*TASK TO CARRY OUT*: Each line below from the one containing "de la même sorte est" through the one containing "Les définitions de" should be output exactly as it stands, and no other line should appear.

RECORDS PROVIDED Start Marker

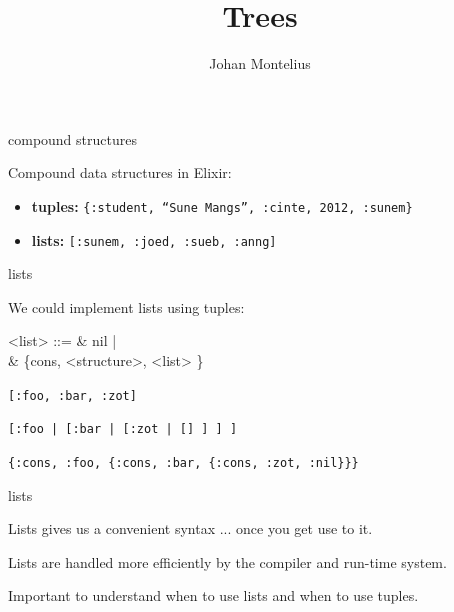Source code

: 

\title[ID1019 Trees]{Trees}


\author{Johan Montelius}
\date{\semester}



\begin{frame}
\titlepage
\end{frame}

\begin{frame}{compound structures}

Compound data structures in Elixir:

\begin{itemize}
 \item {\bf tuples:} {\tt \{:student, ``Sune Mangs'', :cinte, 2012,  :sunem\}}
 \item {\bf lists:} {\tt [:sunem, :joed, :sueb, :anng]}
\end{itemize}
\end{frame}


\begin{frame}{lists}

We could implement lists using tuples:

\pause

\begin{code}
   <list> ::=  & nil | \\
               & \{cons, <structure>, <list> \}
\end{code}


\pause \vspace{20pt}
{\tt [:foo, :bar, :zot]}

\pause \vspace{10pt}
{\tt [:foo | [:bar | [:zot | [] ] ] ] }

\pause \vspace{10pt}
{\tt \{:cons, :foo, \{:cons, :bar, \{:cons, :zot, :nil\}\}\}}

\end{frame}


\begin{frame}{lists}

\pause Lists gives us a convenient syntax ... \pause once you get use to it.
\vspace{20pt}

\pause Lists are handled more efficiently by the compiler and run-time system.

\vspace{20pt}
\pause Important to understand when to use lists and when to use tuples.

\end{frame}

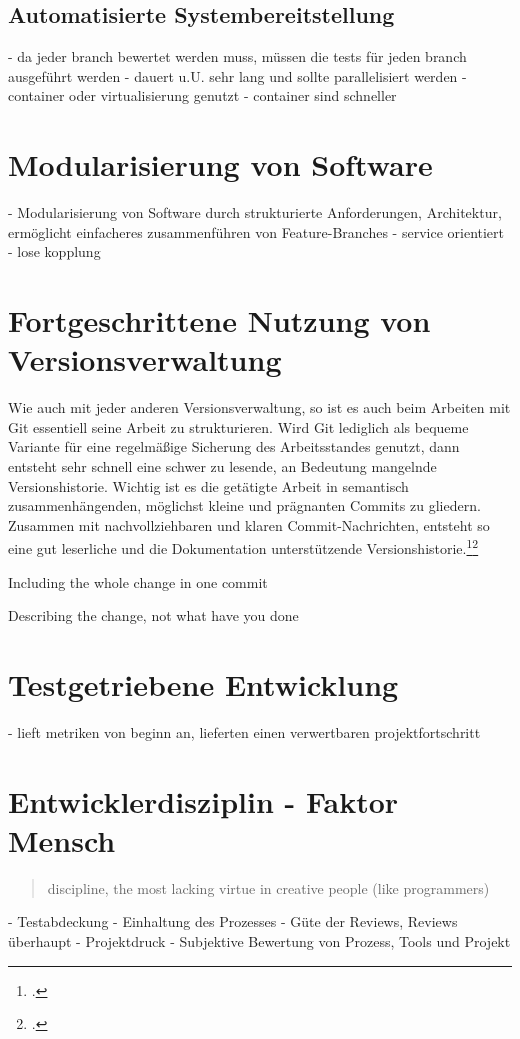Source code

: \subsection{Automatisierte Systembereitstellung}
- da jeder branch bewertet werden muss, müssen die tests für jeden branch ausgeführt werden
- dauert u.U. sehr lang und sollte parallelisiert werden
- container oder virtualisierung genutzt 
- container sind schneller
\section{Modularisierung von Software}
- Modularisierung von Software durch strukturierte Anforderungen, Architektur, ermöglicht einfacheres zusammenführen von Feature-Branches
- service orientiert
- lose kopplung
\section{Fortgeschrittene Nutzung von Versionsverwaltung}
Wie auch mit jeder anderen Versionsverwaltung, so ist es auch beim Arbeiten mit Git essentiell seine Arbeit zu strukturieren. Wird Git lediglich als bequeme Variante für eine regelmäßige Sicherung des Arbeitsstandes genutzt, dann entsteht sehr schnell eine schwer zu lesende, an Bedeutung mangelnde Versionshistorie. Wichtig ist es die getätigte Arbeit in semantisch zusammenhängenden, möglichst kleine und prägnanten Commits zu gliedern.
Zusammen mit nachvollziehbaren und klaren Commit-Nachrichten, entsteht so eine gut leserliche und die Dokumentation unterstützende Versionshistorie.\footcite[Making only one change per commit][]{git-essentials-2017}\footcite[Writing commit messages before starting to code][]{git-essentials-2017}

Including the whole change in one commit

Describing the change, not what have you done
\section{Testgetriebene Entwicklung}
- lieft metriken von beginn an, lieferten einen verwertbaren projektfortschritt


\section{Entwicklerdisziplin - Faktor Mensch}
\label{sec:human-fail}
\blockquote {discipline, the most lacking virtue in creative people (like programmers)}
- Testabdeckung
- Einhaltung des Prozesses
- Güte der Reviews, Reviews überhaupt
- Projektdruck
- Subjektive Bewertung von Prozess, Tools und Projekt

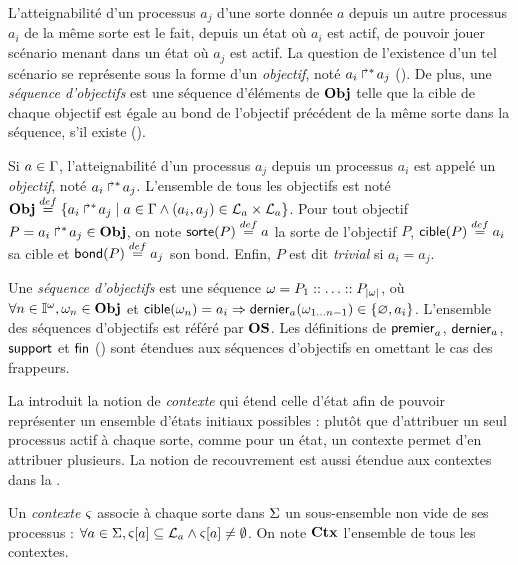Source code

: L'atteignabilité d'un processus $a_j$ d'une sorte donnée $a$ depuis un autre processus $a_i$
de la même sorte est le fait, depuis un état où $a_i$ est actif,
de pouvoir jouer scénario menant dans un état où $a_j$ est actif.
La question de l'existence d'un tel scénario se représente sous la forme d'un \emph{objectif},
noté $\mbox{${a}_{i}\Rsh^*\!{a}_{j}$}$ ().
De plus, une \emph{séquence d'objectifs} est une séquence d'éléments de $\mathbf{Obj}$ telle que
la cible de chaque objectif est égale au bond de l'objectif précédent de la même sorte
dans la séquence, s'il existe ().

\begin{definition}
  Si $a \in \Gamma$, l'atteignabilité d'un processus $a_j$ depuis un processus $a_i$
  est appelé un \emph{objectif}, noté $\mbox{$a_i\Rsh^*\!a_j$}$.
  L'ensemble de tous les objectifs est noté
  $\mathbf{Obj} \stackrel{def}= \{ \mbox{$a_i\Rsh^*\!a_j$} \mid
    a \in \Gamma \wedge (a_i, a_j) \in \mathcal{L}_a \times \mathcal{L}_a \}$.
  Pour tout objectif $P = \mbox{$a_i\Rsh^*\!a_j$} \in \mathbf{Obj}$, on note
  $\mathsf{sorte}(P) \stackrel{def}= a$ la sorte de l'objectif $P$,
  $\mathsf{cible}(P) \stackrel{def}= a_i$ sa cible et $\mathsf{bond}(P) \stackrel{def}= a_j$ son bond.
  Enfin, $P$ est dit \emph{trivial} si $a_i = a_j$.
\end{definition}

\begin{definition}
  Une \emph{séquence d'objectifs} est une séquence $\omega = P_1 :: \ldots :: P_{|\omega|}$,
  où $\forall n \in \mathbb{I}^{\omega}, \omega_n \in \mathbf{Obj}$
  et $\mathsf{cible}(\omega_n) = a_i \Rightarrow \mathsf{dernier}_{a}(\omega_{1 \ldots n-1}) \in \{ \varnothing, a_i \}$.
  L'ensemble des séquences d'objectifs est référé par $\mathbf{OS}$.
  Les définitions de $\mathsf{premier}_a$, $\mathsf{dernier}_a$,  $\mathsf{support}$ et $\mathsf{fin}$
  () sont étendues aux séquences d'objectifs en omettant le cas des frappeurs.
\end{definition}

La  introduit la notion de \emph{contexte} qui étend celle d'état
afin de pouvoir représenter un ensemble d'états initiaux possibles :
plutôt que d'attribuer un seul processus actif à chaque sorte, comme pour un état,
un contexte permet d'en attribuer plusieurs.
La notion de recouvrement est aussi étendue aux contextes dans la .

\begin{definition}
  Un \emph{contexte} $\varsigma$ associe à chaque sorte dans $\Sigma$ un sous-ensemble non vide
  de ses processus :
  $\forall a \in \Sigma, {\varsigma[a]} \subseteq \mathcal{L}_a \wedge {\varsigma[a]} \neq \emptyset$.
  On note $\mathbf{Ctx}$ l'ensemble de tous les contextes.
\end{definition}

RECORDS PROVIDED End Marker

*TASK RESPONSE*:
de la même sorte est le fait, depuis un état où $a_i$ est actif,
de pouvoir jouer scénario menant dans un état où $a_j$ est actif.
La question de l'existence d'un tel scénario se représente sous la forme d'un \emph{objectif},
noté $\mbox{${a}_{i}\Rsh^*\!{a}_{j}$}$ ().
De plus, une \emph{séquence d'objectifs} est une séquence d'éléments de $\mathbf{Obj}$ telle que
la cible de chaque objectif est égale au bond de l'objectif précédent de la même sorte
dans la séquence, s'il existe ().

\begin{definition}
  Si $a \in \Gamma$, l'atteignabilité d'un processus $a_j$ depuis un processus $a_i$
  est appelé un \emph{objectif}, noté $\mbox{$a_i\Rsh^*\!a_j$}$.
  L'ensemble de tous les objectifs est noté
  $\mathbf{Obj} \stackrel{def}= \{ \mbox{$a_i\Rsh^*\!a_j$} \mid
    a \in \Gamma \wedge (a_i, a_j) \in \mathcal{L}_a \times \mathcal{L}_a \}$.
  Pour tout objectif $P = \mbox{$a_i\Rsh^*\!a_j$} \in \mathbf{Obj}$, on note
  $\mathsf{sorte}(P) \stackrel{def}= a$ la sorte de l'objectif $P$,
  $\mathsf{cible}(P) \stackrel{def}= a_i$ sa cible et $\mathsf{bond}(P) \stackrel{def}= a_j$ son bond.
  Enfin, $P$ est dit \emph{trivial} si $a_i = a_j$.
\end{definition}

\begin{definition}
  Une \emph{séquence d'objectifs} est une séquence $\omega = P_1 :: \ldots :: P_{|\omega|}$,
  où $\forall n \in \mathbb{I}^{\omega}, \omega_n \in \mathbf{Obj}$
  et $\mathsf{cible}(\omega_n) = a_i \Rightarrow \mathsf{dernier}_{a}(\omega_{1 \ldots n-1}) \in \{ \varnothing, a_i \}$.
  L'ensemble des séquences d'objectifs est référé par $\mathbf{OS}$.
  Les définitions de $\mathsf{premier}_a$, $\mathsf{dernier}_a$,  $\mathsf{support}$ et $\mathsf{fin}$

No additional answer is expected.